Arazinin değerlendirilebileceği başka bir seçenek ise kolej... Göztepe Koleji... Camiamızın bekasını sağlamak için, Göztepeli gelecek nesiller için kulağa hoş gelen bir seçenek. Bizden önce büyüklerimizin de, bizim zamanımızda da dillerden düşmeyen eğitim kurumu Göztepe Koleji. Kulağa hoş geliyor. Tarihin akışı gereği birgün mutlaka olacak. Bu arazi olması için önemli bir şartı yerine getirebilir. Kimsenin kimseyi elleyemeyeceği sonsuza dek Göztepelilerin yeni Göztepelilerin, eğitimli yeni Göztepelilerin eğitileceği bir kurum. Olabilir mi? Yönetim destek verirse bir-iki sene içinde vermezse de hayatını isyana vakfedenlerin ortak çabalarıyla beş-onsenelik bir süreçte olamaması için bir neden bence yok.
Hepimizin çaba göstermeye can atacağı yeni bir hedef derneğimizin üyelerinin motivasyonunu da artıracaktır. Yönetimin el vermesi hem camiayı oluşturmada, biraraya gelmede, yek olmada katalizör görevi görecek, hem de süreci kısaltacaktır. Dernek açısından ise üyelerin önüne konabilecek mantıklı-ulaşılabilir yeni bir hedef olacaktır.
Bugüne kadar yaptıklarımız önce hayal ederek, ardından isteyerek başladı ve devam ederek bugünleri etti. "Herşey sadece Göztepemiz için!" cümlesini düsturumuz kabul ederek, tarihsel görevlerimizi başarıyla yerine getirdik. Teker teker...

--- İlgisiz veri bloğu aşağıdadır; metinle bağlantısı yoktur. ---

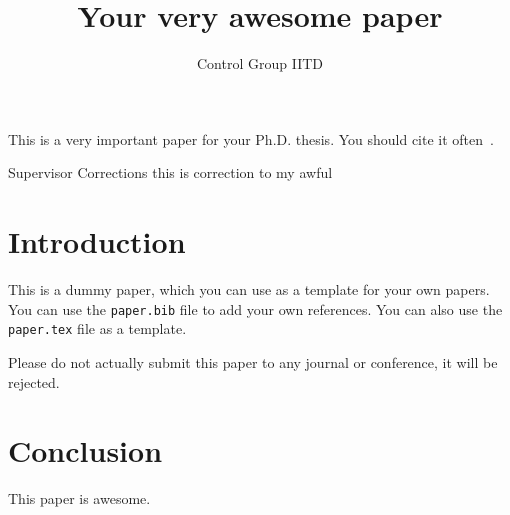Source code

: \documentclass{article}
\title{Your very awesome paper}
\author{Control Group IITD}
\begin{document}
\maketitle

This is a very important paper for your Ph.D. thesis. You should cite it
often~\cite{pap}.


Supervisor Corrections this is correction to my awful 

\section{Introduction}
This is a dummy paper, which you can use as a template for your own
papers. You can use the \texttt{paper.bib} file to add your own
references. You can also use the \texttt{paper.tex} file as a template.

Please do not actually submit this paper to any journal or conference, it will be rejected.

\section{Conclusion}
This paper is awesome.



\end{document}
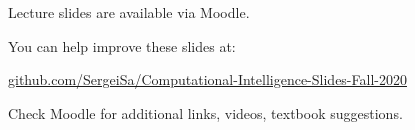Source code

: \documentclass{beamer}
\begin{document}
\begin{frame}
\centerline{Lecture slides are available via Moodle.}
\bigskip
\centerline{You can help improve these slides at:}

\centerline{\href{https://github.com/SergeiSa/Computational-Intelligence-Slides-Fall-2020}{github.com/SergeiSa/Computational-Intelligence-Slides-Fall-2020}}


\bigskip
\centerline{Check Moodle for additional links, videos, textbook suggestions.}
\end{frame}
\end{document}
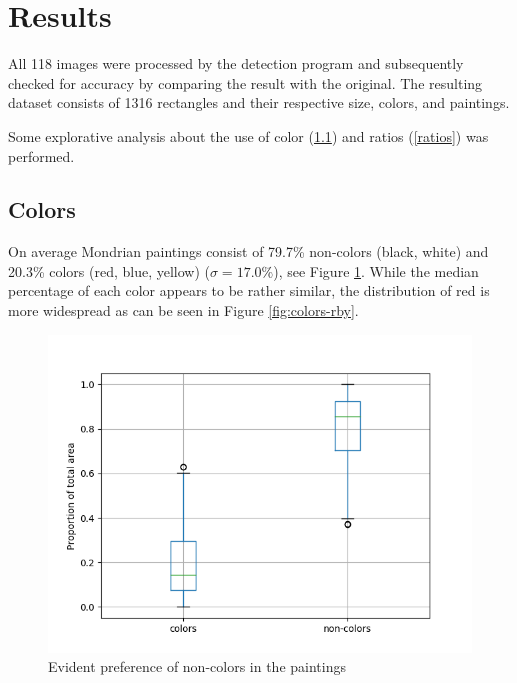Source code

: \documentclass[serif,article,noparskip]{agse-thesis}
\begin{document}
\section{Results} \label{results}

 All 118 images were processed by the detection program and subsequently checked
 for accuracy by comparing the result with the original. The resulting dataset
 consists of 1316 rectangles and their respective size, colors, and paintings.

Some explorative analysis about the use of color (\ref{color}) and ratios
(\ref{ratios}) was performed.

\subsection{Colors} \label{color}

On average Mondrian paintings consist of 79.7\% non-colors (black, white) and
20.3\% colors (red, blue, yellow) ($\sigma = 17.0\%$), see Figure
\ref{fig:colors-noncolors}. While the median percentage of each color appears to
be rather similar, the distribution of red is more widespread as can be seen in
Figure \ref{fig:colors-rby}.

\begin{figure}
\includegraphics[width=\linewidth]{images/colors-non-colors.png}
\caption{Evident preference of non-colors in the paintings}
\label{fig:colors-noncolors}
\end{figure}
\end{document}
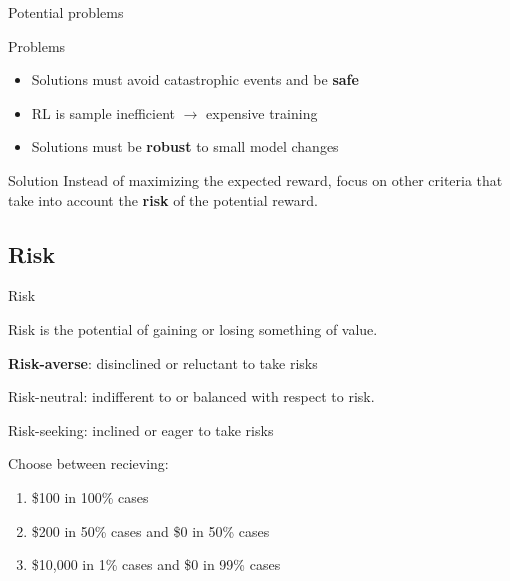 \documentclass{beamer}
\begin{document}
\begin{frame}{Potential problems}

\begin{alertblock}{Problems}
\begin{itemize}
\item Solutions must avoid catastrophic events and be \textbf{safe}
\item RL is sample inefficient $\to$ expensive training
\item Solutions must be \textbf{robust} to small model changes
\end{itemize}
\end{alertblock}

\vspace{1cm}

\begin{exampleblock}{Solution}
Instead of maximizing the expected reward, focus on other criteria that take into account the \textbf{risk} of the potential reward.
\end{exampleblock}

\end{frame}


\subsection{Risk}

\begin{frame}{Risk}
\begin{definition}
Risk is the potential of gaining or losing something of value.

\vspace{3mm}
\textbf{Risk-averse}: disinclined or reluctant to take risks

\vspace{1mm}
Risk-neutral: indifferent to or balanced with respect to risk.

\vspace{1mm}
Risk-seeking: inclined or eager to take risks
\end{definition}



\begin{example}
Choose between recieving:
\begin{enumerate}
\item \$100 in 100\% cases
\item \$200 in 50\% cases and \$0 in 50\% cases
\item \$10,000 in 1\% cases and \$0 in 99\% cases
\end{enumerate}
\end{example}
\end{frame}
\end{document}
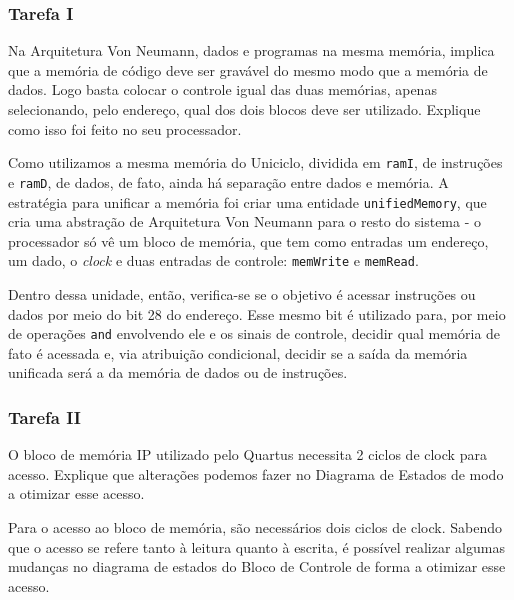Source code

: \documentclass[a4paper,12pt]{article}
\newcommand{\cod}[1]{\texttt{#1}}
\begin{document}
\subsubsection{Tarefa I}
\begin{tcolorbox}[title=Enunciado, colback=blue!5!white, colframe=blue!75!black]

Na Arquitetura Von Neumann, dados e programas na mesma memória, implica que a memória de código deve ser gravável do mesmo modo que a memória de dados. Logo basta colocar o controle igual das duas memórias, apenas selecionando, pelo endereço, qual dos dois blocos deve ser utilizado. Explique como isso foi feito no seu processador. 
\end{tcolorbox}

Como utilizamos a mesma memória do Uniciclo, dividida em \cod{ramI}, de instruções e \cod{ramD}, de dados, de fato, ainda há separação entre dados e memória. A estratégia para unificar a memória foi criar uma entidade \cod{unifiedMemory}, que cria uma abstração de Arquitetura Von Neumann para o resto do sistema - o processador só vê um bloco de memória, que tem como entradas um endereço, um dado, o \textit{clock} e duas entradas de controle: \cod{memWrite} e \cod{memRead}.

Dentro dessa unidade, então, verifica-se se o objetivo é acessar instruções ou dados por meio do bit 28 do endereço. Esse mesmo bit é utilizado para, por meio de operações \cod{and} envolvendo ele e os sinais de controle, decidir qual memória de fato é acessada e, via atribuição condicional, decidir se a saída da memória unificada será a da memória de dados ou de instruções. 

\subsubsection{Tarefa II}
\begin{tcolorbox}[title=Enunciado, colback=blue!5!white, colframe=blue!75!black]

O bloco de memória IP utilizado pelo Quartus necessita 2 ciclos de clock para acesso. Explique que alterações podemos fazer no Diagrama de Estados de modo a otimizar esse acesso. 
\end{tcolorbox}

Para o acesso ao bloco de memória, são necessários dois ciclos de clock. Sabendo que o acesso se refere tanto à leitura quanto à escrita, é possível realizar algumas mudanças no diagrama de estados do Bloco de Controle de forma a otimizar esse acesso.
\end{document}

Sevgili Göztepeliler, Göztepe'yi karşılıksız sevenler, Göztepe'ye hiçbir şey beklemeden emek-para-zaman-sevgi verenler onu yüceltmeye adanmışlar! Birgün çoluğumuzu, çocuğumuzu, onların çoluk çocuğunu, geleceğin Göztepelilerini gönderecek, birarada eğitecek, camiamızı yüceltecek bir eğitim kurumumuz olsun mu? Lütfen düşünelim...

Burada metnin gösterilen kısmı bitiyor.